* Aim of the exercise: From the line containing "[a]: https://opensource.com/users/mbbroberg/users/marcobravo" through the last line of the data, return those lines exactly as written and nothing more.
-- Excerpted data follows --
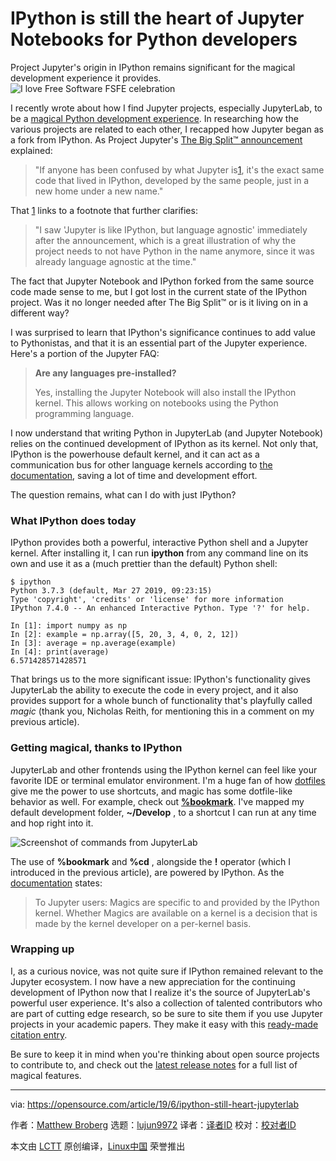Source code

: [#]: collector: (lujun9972)
[#]: translator: ( )
[#]: reviewer: ( )
[#]: publisher: ( )
[#]: url: ( )
[#]: subject: (IPython is still the heart of Jupyter Notebooks for Python developers)
[#]: via: (https://opensource.com/article/19/6/ipython-still-heart-jupyterlab)
[#]: author: (Matthew Broberg https://opensource.com/users/mbbroberg/users/marcobravo)

IPython is still the heart of Jupyter Notebooks for Python developers
======
Project Jupyter's origin in IPython remains significant for the magical
development experience it provides.
![I love Free Software FSFE celebration][1]

I recently wrote about how I find Jupyter projects, especially JupyterLab, to be a [magical Python development experience][2]. In researching how the various projects are related to each other, I recapped how Jupyter began as a fork from IPython. As Project Jupyter's [The Big Split™ announcement][3] explained:

> "If anyone has been confused by what Jupyter is[1], it's the exact same code that lived in IPython, developed by the same people, just in a new home under a new name."

That [1] links to a footnote that further clarifies:

> "I saw 'Jupyter is like IPython, but language agnostic' immediately after the announcement, which is a great illustration of why the project needs to not have Python in the name anymore, since it was already language agnostic at the time."

The fact that Jupyter Notebook and IPython forked from the same source code made sense to me, but I got lost in the current state of the IPython project. Was it no longer needed after The Big Split™ or is it living on in a different way?

I was surprised to learn that IPython's significance continues to add value to Pythonistas, and that it is an essential part of the Jupyter experience. Here's a portion of the Jupyter FAQ:

> **Are any languages pre-installed?**
>
> Yes, installing the Jupyter Notebook will also install the IPython kernel. This allows working on notebooks using the Python programming language.

I now understand that writing Python in JupyterLab (and Jupyter Notebook) relies on the continued development of IPython as its kernel. Not only that, IPython is the powerhouse default kernel, and it can act as a communication bus for other language kernels according to [the documentation][4], saving a lot of time and development effort.

The question remains, what can I do with just IPython?

### What IPython does today

IPython provides both a powerful, interactive Python shell and a Jupyter kernel. After installing it, I can run **ipython** from any command line on its own and use it as a (much prettier than the default) Python shell:


```
$ ipython
Python 3.7.3 (default, Mar 27 2019, 09:23:15)
Type 'copyright', 'credits' or 'license' for more information
IPython 7.4.0 -- An enhanced Interactive Python. Type '?' for help.

In [1]: import numpy as np
In [2]: example = np.array([5, 20, 3, 4, 0, 2, 12])
In [3]: average = np.average(example)
In [4]: print(average)
6.571428571428571
```

That brings us to the more significant issue: IPython's functionality gives JupyterLab the ability to execute the code in every project, and it also provides support for a whole bunch of functionality that's playfully called _magic_ (thank you, Nicholas Reith, for mentioning this in a comment on my previous article).

### Getting magical, thanks to IPython

JupyterLab and other frontends using the IPython kernel can feel like your favorite IDE or terminal emulator environment. I'm a huge fan of how [dotfiles][5] give me the power to use shortcuts, and magic has some dotfile-like behavior as well. For example, check out **[%bookmark][6]**. I've mapped my default development folder, **~/Develop** , to a shortcut I can run at any time and hop right into it.

![Screenshot of commands from JupyterLab][7]

The use of **%bookmark** and **%cd** , alongside the **!** operator (which I introduced in the previous article), are powered by IPython. As the [documentation][8] states:

> To Jupyter users: Magics are specific to and provided by the IPython kernel. Whether Magics are available on a kernel is a decision that is made by the kernel developer on a per-kernel basis.

### Wrapping up

I, as a curious novice, was not quite sure if IPython remained relevant to the Jupyter ecosystem. I now have a new appreciation for the continuing development of IPython now that I realize it's the source of JupyterLab's powerful user experience. It's also a collection of talented contributors who are part of cutting edge research, so be sure to site them if you use Jupyter projects in your academic papers. They make it easy with this [ready-made citation entry][9].

Be sure to keep it in mind when you're thinking about open source projects to contribute to, and check out the [latest release notes][10] for a full list of magical features.

--------------------------------------------------------------------------------

via: https://opensource.com/article/19/6/ipython-still-heart-jupyterlab

作者：[Matthew Broberg][a]
选题：[lujun9972][b]
译者：[译者ID](https://github.com/译者ID)
校对：[校对者ID](https://github.com/校对者ID)

本文由 [LCTT](https://github.com/LCTT/TranslateProject) 原创编译，[Linux中国](https://linux.cn/) 荣誉推出

[a]: https://opensource.com/users/mbbroberg/users/marcobravo
[b]: https://github.com/lujun9972
[1]: https://opensource.com/sites/default/files/styles/image-full-size/public/lead-images/ilovefs_free_sticker_fsfe_heart.jpg?itok=gLJtaieq (I love Free Software FSFE celebration)
[2]: https://opensource.com/article/19/5/jupyterlab-python-developers-magic
[3]: https://blog.jupyter.org/the-big-split-9d7b88a031a7
[4]: https://jupyter-client.readthedocs.io/en/latest/kernels.html
[5]: https://en.wikipedia.org/wiki/Hidden_file_and_hidden_directory#Unix_and_Unix-like_environments
[6]: https://ipython.readthedocs.io/en/stable/interactive/magics.html?highlight=magic#magic-bookmark
[7]: https://opensource.com/sites/default/files/uploads/jupyterlab-commands-ipython.png (Screenshot of commands from JupyterLab)
[8]: https://ipython.readthedocs.io/en/stable/interactive/magics.html
[9]: https://ipython.org/citing.html
[10]: https://ipython.readthedocs.io/en/stable/whatsnew/index.html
-- Excerpted data concluded --
* Solution:
[a]: https://opensource.com/users/mbbroberg/users/marcobravo
[b]: https://github.com/lujun9972
[1]: https://opensource.com/sites/default/files/styles/image-full-size/public/lead-images/ilovefs_free_sticker_fsfe_heart.jpg?itok=gLJtaieq (I love Free Software FSFE celebration)
[2]: https://opensource.com/article/19/5/jupyterlab-python-developers-magic
[3]: https://blog.jupyter.org/the-big-split-9d7b88a031a7
[4]: https://jupyter-client.readthedocs.io/en/latest/kernels.html
[5]: https://en.wikipedia.org/wiki/Hidden_file_and_hidden_directory#Unix_and_Unix-like_environments
[6]: https://ipython.readthedocs.io/en/stable/interactive/magics.html?highlight=magic#magic-bookmark
[7]: https://opensource.com/sites/default/files/uploads/jupyterlab-commands-ipython.png (Screenshot of commands from JupyterLab)
[8]: https://ipython.readthedocs.io/en/stable/interactive/magics.html
[9]: https://ipython.org/citing.html
[10]: https://ipython.readthedocs.io/en/stable/whatsnew/index.html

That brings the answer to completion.